How to Take Advantage of Content Scrapers

This is our approach of dealing with content scrapers, and it turns out quite well. It helps our SEO as well as help us make extra bucks. Majority of the scrapers use your RSS Feed to steal your content. So these are some of the things that you can do:

  • Internal Linking – You need to interlink the CRAP out of your posts. With the Internal Linking Feature in WordPress 3.1 , it is now easier than ever. When you have internal links in your article, it helps you increase pageviews and reduce bounce rate on your own site . Secondly, it gets you backlinks from the people who are stealing your content. Lastly, it allows you to steal their audience. If you are a talented blogger, then you understand the art of internal linking. You have to place your links on interesting keywords. Make it tempting for the user to click it. If you do that, then the scraper’s audience will too click on it. Just like that, you took a visitor from their site and brought them back to where they should have been in the first place.
  • Auto Link Keywords with Affiliate Links– There are few plugins like Ninja Affiliate and SEO Smart Links that will automatically replace assigned keywords with affiliate links. For example: HostGator, StudioPress , MaxCDN , Gravity Forms << These all will be auto-replaced with affiliate links when this post goes live.
  • Get Creative with RSS Footer – You can either use the RSS Footer or WordPress SEO by Yoast  Plugin to add custom items to your RSS Footer. You can add just about anything you want here. We know some people who like to promote their own products to their RSS readers. So they will add banners. Guess what, now those banners will appear on these scraper’s website as well. In our case, we always add a little disclaimer at the bottom of our posts in our RSS feeds. By doing this, we get a backlink to the original article from scraper’s site which lets google and other search engines know we are authority. It also lets their users know that the site is stealing our content. If you are good with codes, then you can totally get nuts. Such as adding related posts just for your RSS readers, and bunch of other stuff. Check out our guide to completely manipulating your WordPress RSS feed.
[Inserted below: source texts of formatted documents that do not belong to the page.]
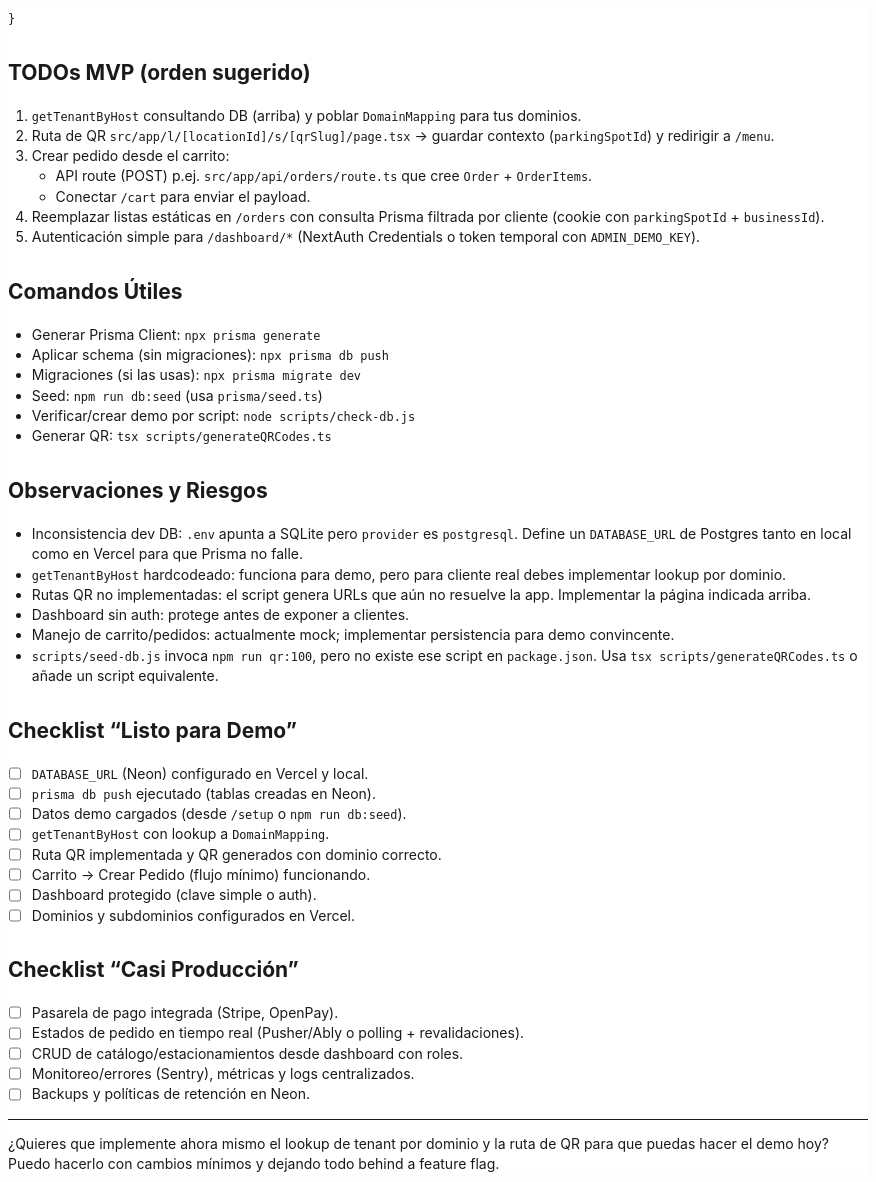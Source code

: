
 ```ts
}
```

## TODOs MVP (orden sugerido)
1) `getTenantByHost` consultando DB (arriba) y poblar `DomainMapping` para tus dominios.
2) Ruta de QR `src/app/l/[locationId]/s/[qrSlug]/page.tsx` → guardar contexto (`parkingSpotId`) y redirigir a `/menu`.
3) Crear pedido desde el carrito:
   - API route (POST) p.ej. `src/app/api/orders/route.ts` que cree `Order` + `OrderItems`.
   - Conectar `/cart` para enviar el payload.
4) Reemplazar listas estáticas en `/orders` con consulta Prisma filtrada por cliente (cookie con `parkingSpotId` + `businessId`).
5) Autenticación simple para `/dashboard/*` (NextAuth Credentials o token temporal con `ADMIN_DEMO_KEY`).

## Comandos Útiles
- Generar Prisma Client: `npx prisma generate`
- Aplicar schema (sin migraciones): `npx prisma db push`
- Migraciones (si las usas): `npx prisma migrate dev`
- Seed: `npm run db:seed` (usa `prisma/seed.ts`)
- Verificar/crear demo por script: `node scripts/check-db.js`
- Generar QR: `tsx scripts/generateQRCodes.ts`

## Observaciones y Riesgos
- Inconsistencia dev DB: `.env` apunta a SQLite pero `provider` es `postgresql`. Define un `DATABASE_URL` de Postgres tanto en local como en Vercel para que Prisma no falle.
- `getTenantByHost` hardcodeado: funciona para demo, pero para cliente real debes implementar lookup por dominio.
- Rutas QR no implementadas: el script genera URLs que aún no resuelve la app. Implementar la página indicada arriba.
- Dashboard sin auth: protege antes de exponer a clientes.
- Manejo de carrito/pedidos: actualmente mock; implementar persistencia para demo convincente.
- `scripts/seed-db.js` invoca `npm run qr:100`, pero no existe ese script en `package.json`. Usa `tsx scripts/generateQRCodes.ts` o añade un script equivalente.

## Checklist “Listo para Demo”
- [ ] `DATABASE_URL` (Neon) configurado en Vercel y local.
- [ ] `prisma db push` ejecutado (tablas creadas en Neon).
- [ ] Datos demo cargados (desde `/setup` o `npm run db:seed`).
- [ ] `getTenantByHost` con lookup a `DomainMapping`.
- [ ] Ruta QR implementada y QR generados con dominio correcto.
- [ ] Carrito → Crear Pedido (flujo mínimo) funcionando.
- [ ] Dashboard protegido (clave simple o auth).
- [ ] Dominios y subdominios configurados en Vercel.

## Checklist “Casi Producción”
- [ ] Pasarela de pago integrada (Stripe, OpenPay).
- [ ] Estados de pedido en tiempo real (Pusher/Ably o polling + revalidaciones).
- [ ] CRUD de catálogo/estacionamientos desde dashboard con roles.
- [ ] Monitoreo/errores (Sentry), métricas y logs centralizados.
- [ ] Backups y políticas de retención en Neon.

---

¿Quieres que implemente ahora mismo el lookup de tenant por dominio y la ruta de QR para que puedas hacer el demo hoy? Puedo hacerlo con cambios mínimos y dejando todo behind a feature flag.
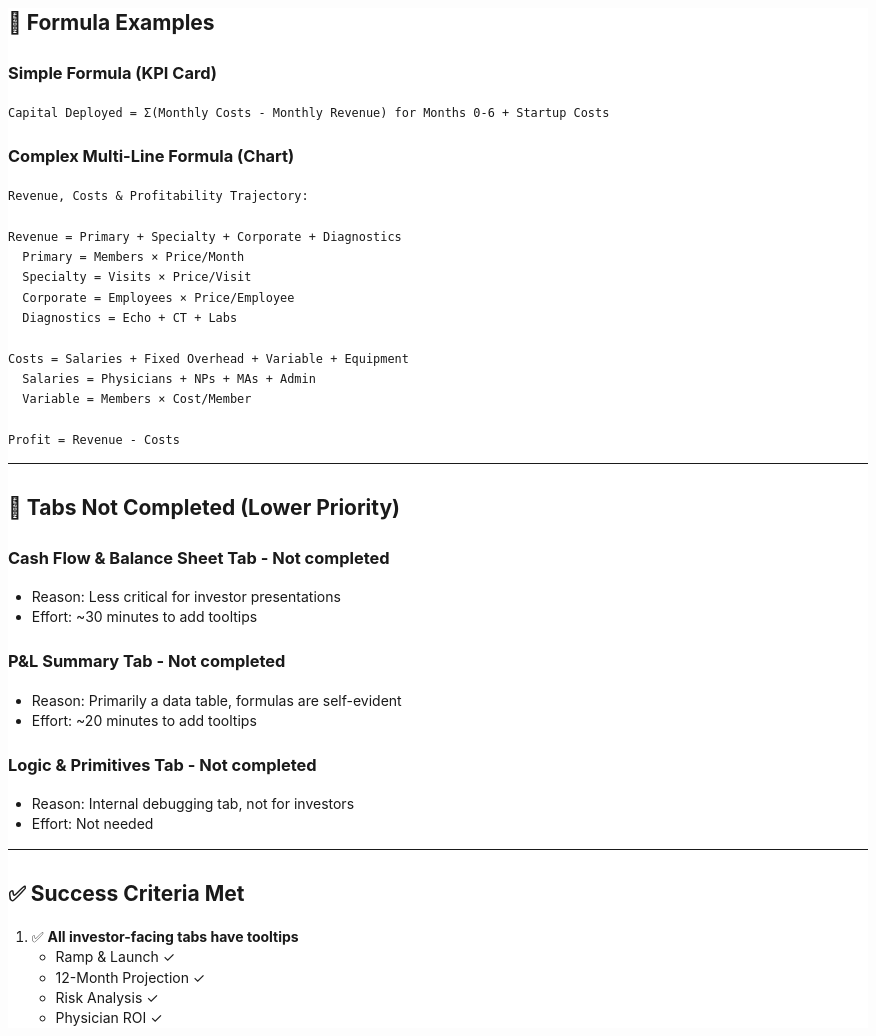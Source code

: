 
## 📝 Formula Examples

### Simple Formula (KPI Card)
```
Capital Deployed = Σ(Monthly Costs - Monthly Revenue) for Months 0-6 + Startup Costs
```

### Complex Multi-Line Formula (Chart)
```
Revenue, Costs & Profitability Trajectory:

Revenue = Primary + Specialty + Corporate + Diagnostics
  Primary = Members × Price/Month
  Specialty = Visits × Price/Visit
  Corporate = Employees × Price/Employee
  Diagnostics = Echo + CT + Labs

Costs = Salaries + Fixed Overhead + Variable + Equipment
  Salaries = Physicians + NPs + MAs + Admin
  Variable = Members × Cost/Member

Profit = Revenue - Costs
```

---

## 🚫 Tabs Not Completed (Lower Priority)

### **Cash Flow & Balance Sheet Tab** - Not completed
- Reason: Less critical for investor presentations
- Effort: ~30 minutes to add tooltips

### **P&L Summary Tab** - Not completed
- Reason: Primarily a data table, formulas are self-evident
- Effort: ~20 minutes to add tooltips

### **Logic & Primitives Tab** - Not completed
- Reason: Internal debugging tab, not for investors
- Effort: Not needed

---

## ✅ Success Criteria Met

1. ✅ **All investor-facing tabs have tooltips**
   - Ramp & Launch ✓
   - 12-Month Projection ✓
   - Risk Analysis ✓
   - Physician ROI ✓
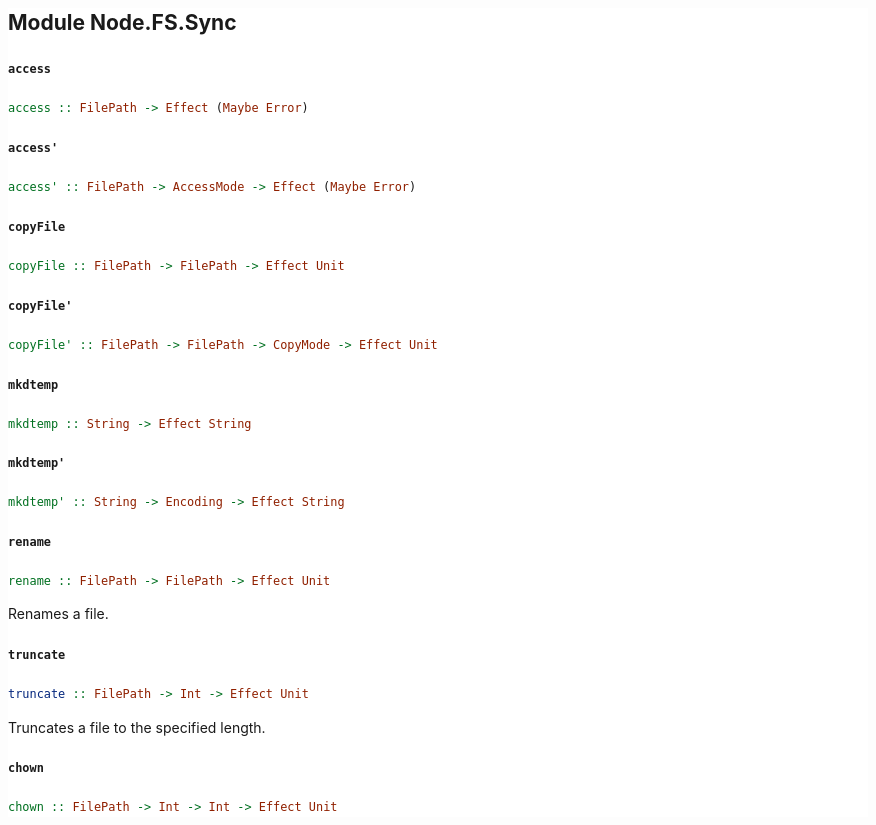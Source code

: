 ## Module Node.FS.Sync

#### `access`

``` purescript
access :: FilePath -> Effect (Maybe Error)
```

#### `access'`

``` purescript
access' :: FilePath -> AccessMode -> Effect (Maybe Error)
```

#### `copyFile`

``` purescript
copyFile :: FilePath -> FilePath -> Effect Unit
```

#### `copyFile'`

``` purescript
copyFile' :: FilePath -> FilePath -> CopyMode -> Effect Unit
```

#### `mkdtemp`

``` purescript
mkdtemp :: String -> Effect String
```

#### `mkdtemp'`

``` purescript
mkdtemp' :: String -> Encoding -> Effect String
```

#### `rename`

``` purescript
rename :: FilePath -> FilePath -> Effect Unit
```

Renames a file.

#### `truncate`

``` purescript
truncate :: FilePath -> Int -> Effect Unit
```

Truncates a file to the specified length.

#### `chown`

``` purescript
chown :: FilePath -> Int -> Int -> Effect Unit
```

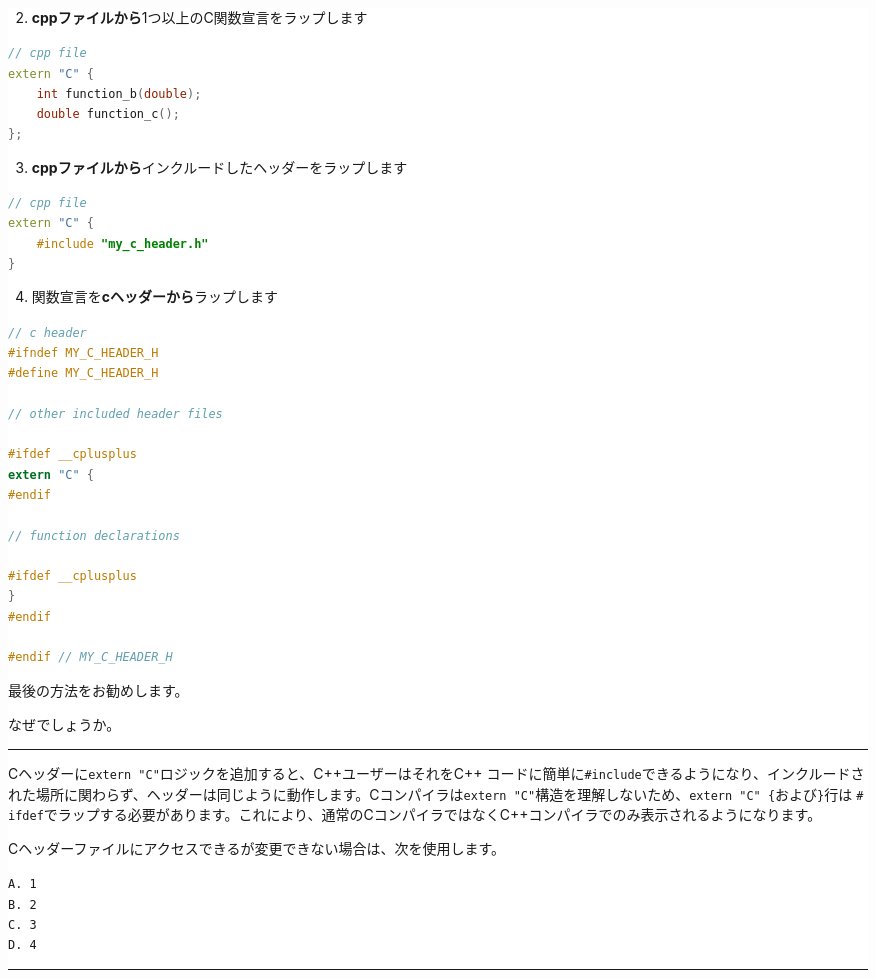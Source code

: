 2. **cppファイルから**1つ以上のC関数宣言をラップします

```cpp
// cpp file
extern "C" {
    int function_b(double);
    double function_c();
};
```

3. **cppファイルから**インクルードしたヘッダーをラップします

```cpp
// cpp file
extern "C" {
    #include "my_c_header.h"
}
```

4. 関数宣言を**cヘッダーから**ラップします

```c
// c header
#ifndef MY_C_HEADER_H
#define MY_C_HEADER_H

// other included header files

#ifdef __cplusplus
extern "C" {
#endif

// function declarations

#ifdef __cplusplus
}
#endif

#endif // MY_C_HEADER_H
```

最後の方法をお勧めします。

なぜでしょうか。

---

Cヘッダーに`extern "C"`ロジックを追加すると、C++ユーザーはそれをC++ コードに簡単に`#include`できるようになり、インクルードされた場所に関わらず、ヘッダーは同じように動作します。Cコンパイラは`extern "C"`構造を理解しないため、`extern "C" {`および`}`行は `#ifdef`でラップする必要があります。これにより、通常のCコンパイラではなくC++コンパイラでのみ表示されるようになります。

Cヘッダーファイルにアクセスできるが変更できない場合は、次を使用します。

```
A. 1
B. 2
C. 3
D. 4
```

---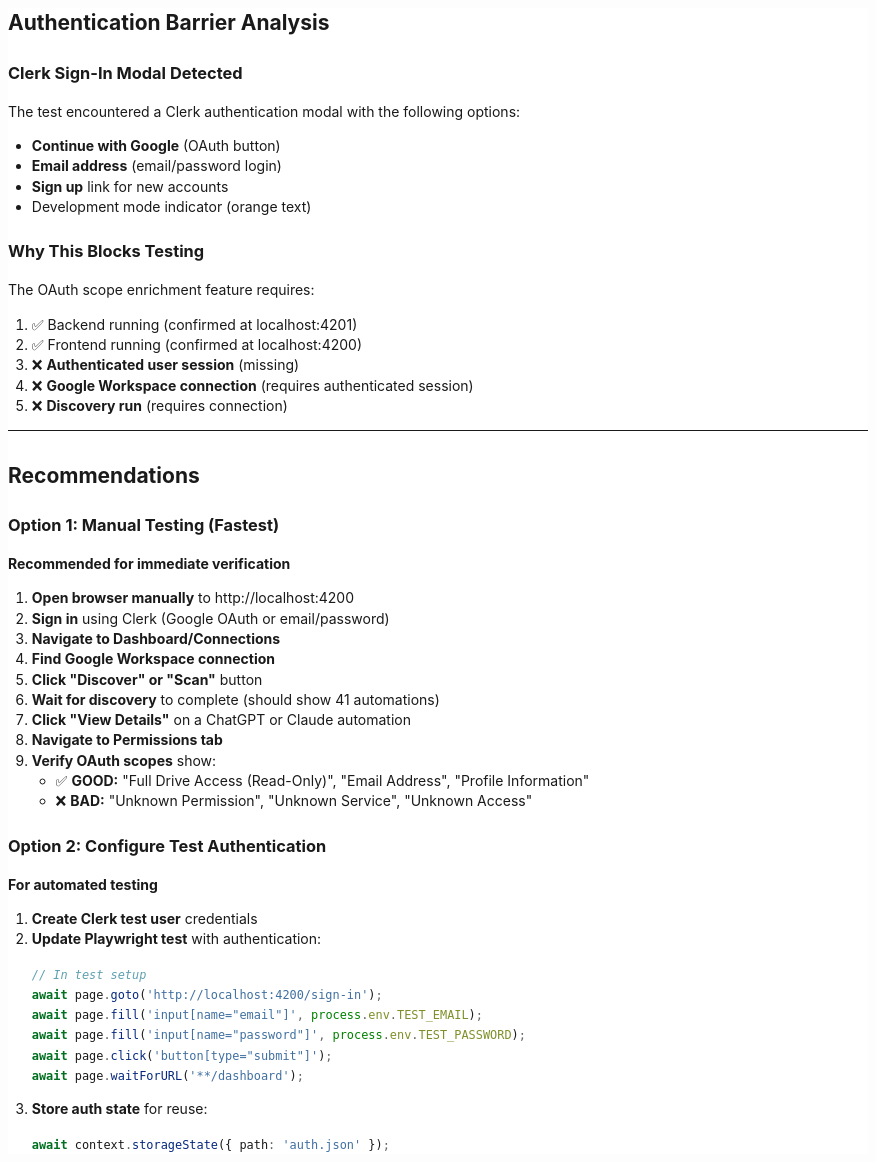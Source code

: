 
## Authentication Barrier Analysis

### Clerk Sign-In Modal Detected

The test encountered a Clerk authentication modal with the following options:
- **Continue with Google** (OAuth button)
- **Email address** (email/password login)
- **Sign up** link for new accounts
- Development mode indicator (orange text)

### Why This Blocks Testing

The OAuth scope enrichment feature requires:
1. ✅ Backend running (confirmed at localhost:4201)
2. ✅ Frontend running (confirmed at localhost:4200)
3. ❌ **Authenticated user session** (missing)
4. ❌ **Google Workspace connection** (requires authenticated session)
5. ❌ **Discovery run** (requires connection)

---

## Recommendations

### Option 1: Manual Testing (Fastest)
**Recommended for immediate verification**

1. **Open browser manually** to http://localhost:4200
2. **Sign in** using Clerk (Google OAuth or email/password)
3. **Navigate to Dashboard/Connections**
4. **Find Google Workspace connection**
5. **Click "Discover" or "Scan"** button
6. **Wait for discovery** to complete (should show 41 automations)
7. **Click "View Details"** on a ChatGPT or Claude automation
8. **Navigate to Permissions tab**
9. **Verify OAuth scopes** show:
   - ✅ **GOOD:** "Full Drive Access (Read-Only)", "Email Address", "Profile Information"
   - ❌ **BAD:** "Unknown Permission", "Unknown Service", "Unknown Access"

### Option 2: Configure Test Authentication
**For automated testing**

1. **Create Clerk test user** credentials
2. **Update Playwright test** with authentication:
   ```typescript
   // In test setup
   await page.goto('http://localhost:4200/sign-in');
   await page.fill('input[name="email"]', process.env.TEST_EMAIL);
   await page.fill('input[name="password"]', process.env.TEST_PASSWORD);
   await page.click('button[type="submit"]');
   await page.waitForURL('**/dashboard');
   ```
3. **Store auth state** for reuse:
   ```typescript
   await context.storageState({ path: 'auth.json' });
   ```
How You Can Reduce Blog Content Scraping and Possibly Prevent It

Considering if you take our approach of lots of internal linking, adding affiliate links, rss banners and such chances are that you will reduce content scraping to good measure. If you take Jeff Starr’s suggestion of redirecting content scrapers, that too will stop those scrapers. Aside from what we have shared above, there are a few other tricks that you can use.

Full vs. Summary RSS Feed

There has been a debate which is in the blogging community whether to have full RSS feed or summary RSS feed. We are not going to go into much details about that debate, however one of the PROS of having a Summary Only RSS feed is that you prevent content scraping. You can change the settings by going to your WordPress admin panel and going under Settings » Reading. Then change the setting For each article in a feed show: Summary.

Note: We have full feed because we care more about our RSS readers than the spammers.

Trackback SPAM

Trackbacks and Pingbacks definitely had great uses however, they are now constantly being abused. Often themes display trackbacks and pingbacks under or among the comments. This gives the spammer an incentive to scrape your site and send trackbacks. If you mistakenly approves it, then they get a backlink and mention from your site.

Is Content Scraping Ever Good?

Yes, it can be. If you see that you are making money from the scraper’s site, then sure it can be. If you see a lot of traffic from a scraper’s site, then it can be. In most cases however, it is not. You should always try to get your content taken off. But you will realize as your blog gets larger, it is almost impossible to keep track of all content scrapers. We still send out DMCA complaints, however we know that there are tons of other sites that are stealing our content that we just cannot keep up with.

We hope this article will help you to solve your problem.